一昔前ならば総合商社の就活人気は三菱と三井物産が圧倒的で、伊藤忠のライバルは丸紅だった。したがって、学生が三菱と伊藤忠の内定を取った場合、迷わず三菱に行くといっても過言ではなかった。
今年、財閥系商社の内定を取ったある大学の学生は、「内定者と話をすると、三菱、三井、伊藤忠を並列的に見ている学生が少なくないと感じた」と話す。商社希望だという早稲田大学の学生は「自分の中では、三菱、伊藤忠、次に三井。伊藤忠が利益トップといっても、いつ何が起こるかわからない。ブランドでは三菱が別格だと思う」と分析している。

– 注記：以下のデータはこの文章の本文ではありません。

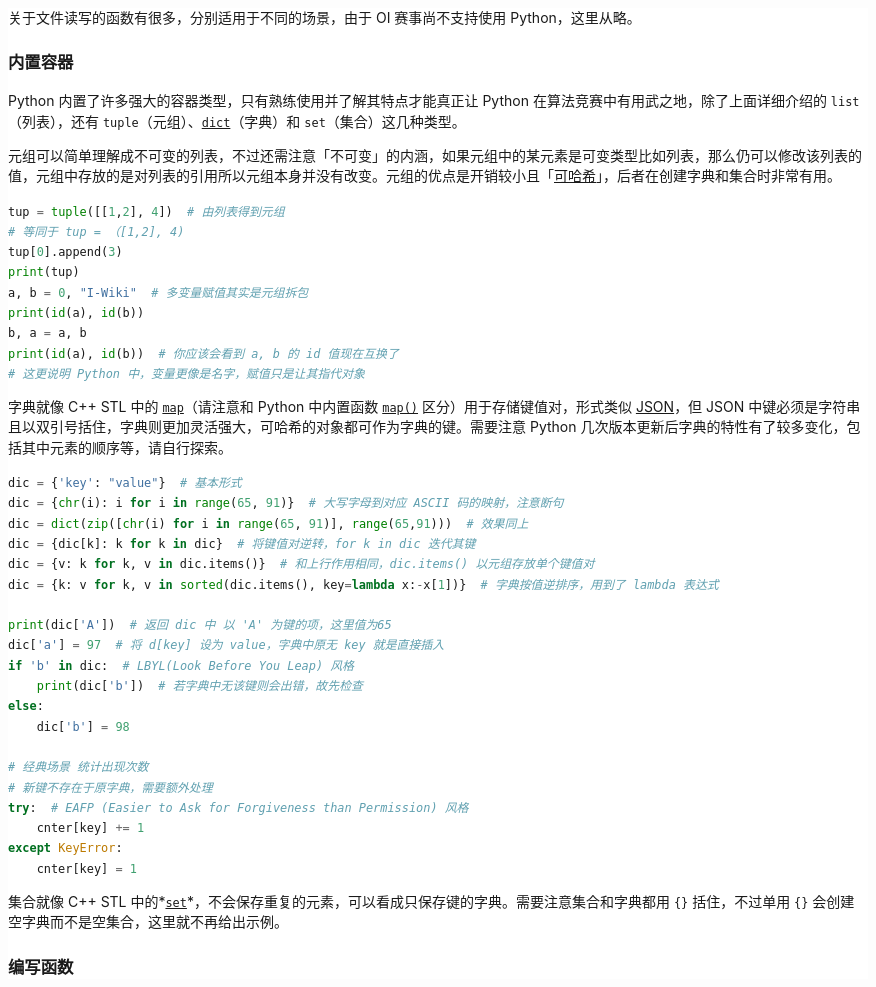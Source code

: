 关于文件读写的函数有很多，分别适用于不同的场景，由于 OI 赛事尚不支持使用 Python，这里从略。

### 内置容器

Python 内置了许多强大的容器类型，只有熟练使用并了解其特点才能真正让 Python 在算法竞赛中有用武之地，除了上面详细介绍的 `list`（列表），还有 `tuple`（元组）、[`dict`](https://docs.python.org/zh-cn/3/library/stdtypes.html#mapping-types-dict)（字典）和 `set`（集合）这几种类型。

元组可以简单理解成不可变的列表，不过还需注意「不可变」的内涵，如果元组中的某元素是可变类型比如列表，那么仍可以修改该列表的值，元组中存放的是对列表的引用所以元组本身并没有改变。元组的优点是开销较小且「[可哈希](https://docs.python.org/zh-cn/3/glossary.html)」，后者在创建字典和集合时非常有用。

```python
tup = tuple([[1,2], 4])  # 由列表得到元组
# 等同于 tup = （[1,2], 4)
tup[0].append(3)
print(tup)
a, b = 0, "I-Wiki"  # 多变量赋值其实是元组拆包
print(id(a), id(b))
b, a = a, b
print(id(a), id(b))  # 你应该会看到 a, b 的 id 值现在互换了
# 这更说明 Python 中，变量更像是名字，赋值只是让其指代对象
```

字典就像 C++ STL 中的 [`map`](https://oi-wiki.org/lang/csl/associative-container/#map)（请注意和 Python 中内置函数 [`map()`](https://docs.python.org/zh-cn/3/library/functions.html#map) 区分）用于存储键值对，形式类似 [JSON](https://docs.python.org/3/library/json.html)，但 JSON 中键必须是字符串且以双引号括住，字典则更加灵活强大，可哈希的对象都可作为字典的键。需要注意 Python 几次版本更新后字典的特性有了较多变化，包括其中元素的顺序等，请自行探索。

```python
dic = {'key': "value"}  # 基本形式
dic = {chr(i): i for i in range(65, 91)}  # 大写字母到对应 ASCII 码的映射，注意断句
dic = dict(zip([chr(i) for i in range(65, 91)], range(65,91)))  # 效果同上
dic = {dic[k]: k for k in dic}  # 将键值对逆转，for k in dic 迭代其键
dic = {v: k for k, v in dic.items()}  # 和上行作用相同，dic.items() 以元组存放单个键值对
dic = {k: v for k, v in sorted(dic.items(), key=lambda x:-x[1])}  # 字典按值逆排序，用到了 lambda 表达式

print(dic['A'])  # 返回 dic 中 以 'A' 为键的项，这里值为65
dic['a'] = 97  # 将 d[key] 设为 value，字典中原无 key 就是直接插入
if 'b' in dic:  # LBYL(Look Before You Leap) 风格
    print(dic['b'])  # 若字典中无该键则会出错，故先检查
else:
    dic['b'] = 98

# 经典场景 统计出现次数 
# 新键不存在于原字典，需要额外处理
try:  # EAFP (Easier to Ask for Forgiveness than Permission) 风格
    cnter[key] += 1
except KeyError:
    cnter[key] = 1
```

集合就像 C++ STL 中的*[`set`](https://oi-wiki.org/lang/csl/associative-container/#set)*，不会保存重复的元素，可以看成只保存键的字典。需要注意集合和字典都用 `{}` 括住，不过单用 `{}` 会创建空字典而不是空集合，这里就不再给出示例。

### 编写函数


[^ref1]: [2. Python 解释器—Python 3 文档](https://docs.python.org/zh-cn/3/tutorial/interpreter.html#id1)
[^ref2]: [Unicode 指南—Python 3 文档](https://docs.python.org/zh-cn/3/howto/unicode.html#the-string-type)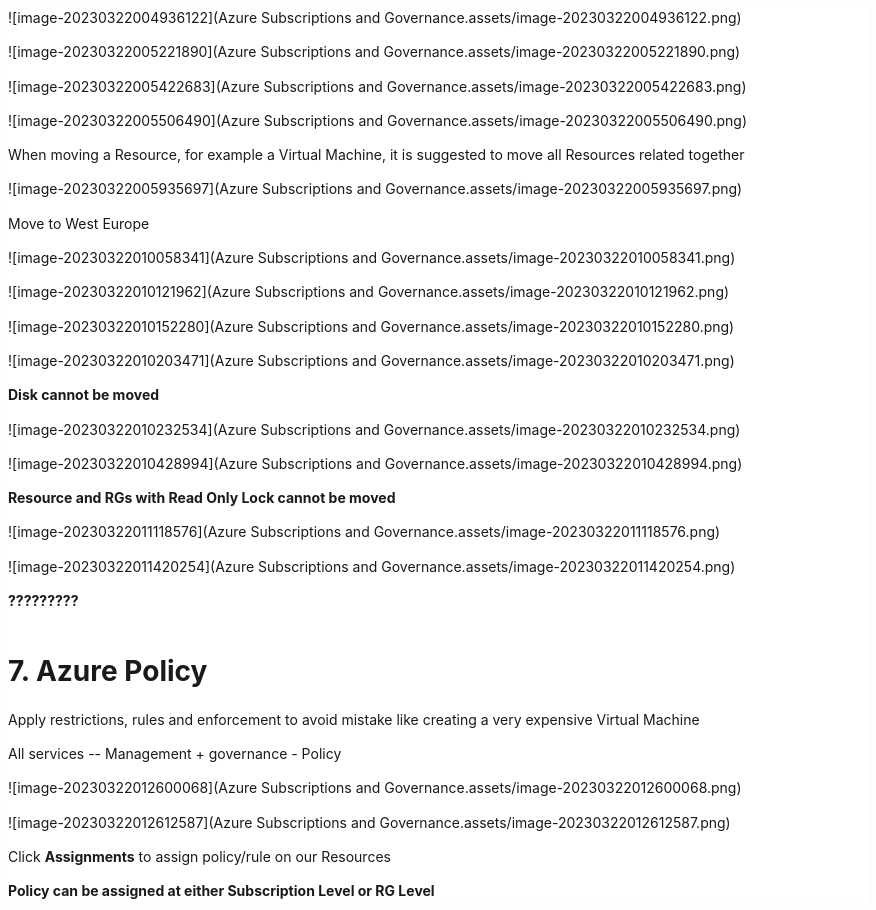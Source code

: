 ![image-20230322004936122](Azure Subscriptions and Governance.assets/image-20230322004936122.png)

![image-20230322005221890](Azure Subscriptions and Governance.assets/image-20230322005221890.png)

![image-20230322005422683](Azure Subscriptions and Governance.assets/image-20230322005422683.png)

![image-20230322005506490](Azure Subscriptions and Governance.assets/image-20230322005506490.png)

When moving a Resource, for example a Virtual Machine, it is suggested to move all Resources related together

![image-20230322005935697](Azure Subscriptions and Governance.assets/image-20230322005935697.png)

Move to West Europe

![image-20230322010058341](Azure Subscriptions and Governance.assets/image-20230322010058341.png)

![image-20230322010121962](Azure Subscriptions and Governance.assets/image-20230322010121962.png)

![image-20230322010152280](Azure Subscriptions and Governance.assets/image-20230322010152280.png)

![image-20230322010203471](Azure Subscriptions and Governance.assets/image-20230322010203471.png)

**Disk cannot be moved**

![image-20230322010232534](Azure Subscriptions and Governance.assets/image-20230322010232534.png)

![image-20230322010428994](Azure Subscriptions and Governance.assets/image-20230322010428994.png)

**Resource and RGs with Read Only Lock cannot be moved**

![image-20230322011118576](Azure Subscriptions and Governance.assets/image-20230322011118576.png)

![image-20230322011420254](Azure Subscriptions and Governance.assets/image-20230322011420254.png)

**?????????**

# 7. Azure Policy

Apply restrictions, rules and enforcement to avoid mistake like creating a very expensive Virtual Machine

All services -- Management + governance - Policy

![image-20230322012600068](Azure Subscriptions and Governance.assets/image-20230322012600068.png)

![image-20230322012612587](Azure Subscriptions and Governance.assets/image-20230322012612587.png)

Click **Assignments** to assign policy/rule on our Resources

**Policy can be assigned at either Subscription Level or RG Level**
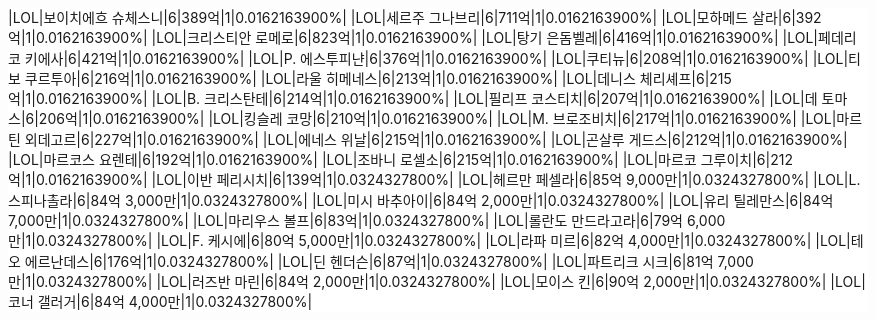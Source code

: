 |LOL|보이치에흐 슈체스니|6|389억|1|0.0162163900%|
|LOL|세르주 그나브리|6|711억|1|0.0162163900%|
|LOL|모하메드 살라|6|392억|1|0.0162163900%|
|LOL|크리스티안 로메로|6|823억|1|0.0162163900%|
|LOL|탕기 은돔벨레|6|416억|1|0.0162163900%|
|LOL|페데리코 키에사|6|421억|1|0.0162163900%|
|LOL|P. 에스투피냔|6|376억|1|0.0162163900%|
|LOL|쿠티뉴|6|208억|1|0.0162163900%|
|LOL|티보 쿠르투아|6|216억|1|0.0162163900%|
|LOL|라울 히메네스|6|213억|1|0.0162163900%|
|LOL|데니스 체리셰프|6|215억|1|0.0162163900%|
|LOL|B. 크리스탄테|6|214억|1|0.0162163900%|
|LOL|필리프 코스티치|6|207억|1|0.0162163900%|
|LOL|데 토마스|6|206억|1|0.0162163900%|
|LOL|킹슬레 코망|6|210억|1|0.0162163900%|
|LOL|M. 브로조비치|6|217억|1|0.0162163900%|
|LOL|마르틴 외데고르|6|227억|1|0.0162163900%|
|LOL|에네스 위날|6|215억|1|0.0162163900%|
|LOL|곤살루 게드스|6|212억|1|0.0162163900%|
|LOL|마르코스 요렌테|6|192억|1|0.0162163900%|
|LOL|조바니 로셀소|6|215억|1|0.0162163900%|
|LOL|마르코 그루이치|6|212억|1|0.0162163900%|
|LOL|이반 페리시치|6|139억|1|0.0324327800%|
|LOL|헤르만 페셀라|6|85억 9,000만|1|0.0324327800%|
|LOL|L. 스피나촐라|6|84억 3,000만|1|0.0324327800%|
|LOL|미시 바추아이|6|84억 2,000만|1|0.0324327800%|
|LOL|유리 틸레만스|6|84억 7,000만|1|0.0324327800%|
|LOL|마리우스 볼프|6|83억|1|0.0324327800%|
|LOL|롤란도 만드라고라|6|79억 6,000만|1|0.0324327800%|
|LOL|F. 케시에|6|80억 5,000만|1|0.0324327800%|
|LOL|라파 미르|6|82억 4,000만|1|0.0324327800%|
|LOL|테오 에르난데스|6|176억|1|0.0324327800%|
|LOL|딘 헨더슨|6|87억|1|0.0324327800%|
|LOL|파트리크 시크|6|81억 7,000만|1|0.0324327800%|
|LOL|러즈반 마린|6|84억 2,000만|1|0.0324327800%|
|LOL|모이스 킨|6|90억 2,000만|1|0.0324327800%|
|LOL|코너 갤러거|6|84억 4,000만|1|0.0324327800%|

一方、複数社が発表する就職人気ランキングの中には、三菱と三井の順位が著しく低下したケースもあった(図表1)。調査は今年2月から4月上旬。この間にあったのが、財閥系2社が資源事業の減損で赤字に転落する業績修正の発表だ。明暗が分かれた業績動向が学生の投票に少なからず影響したのかもしれない。下表で伊藤忠の順位が総じて高いのは、「三菱、三井は高嶺の花。伊藤忠は手の届く存在」と考える学生の票を集めているとも考えられる。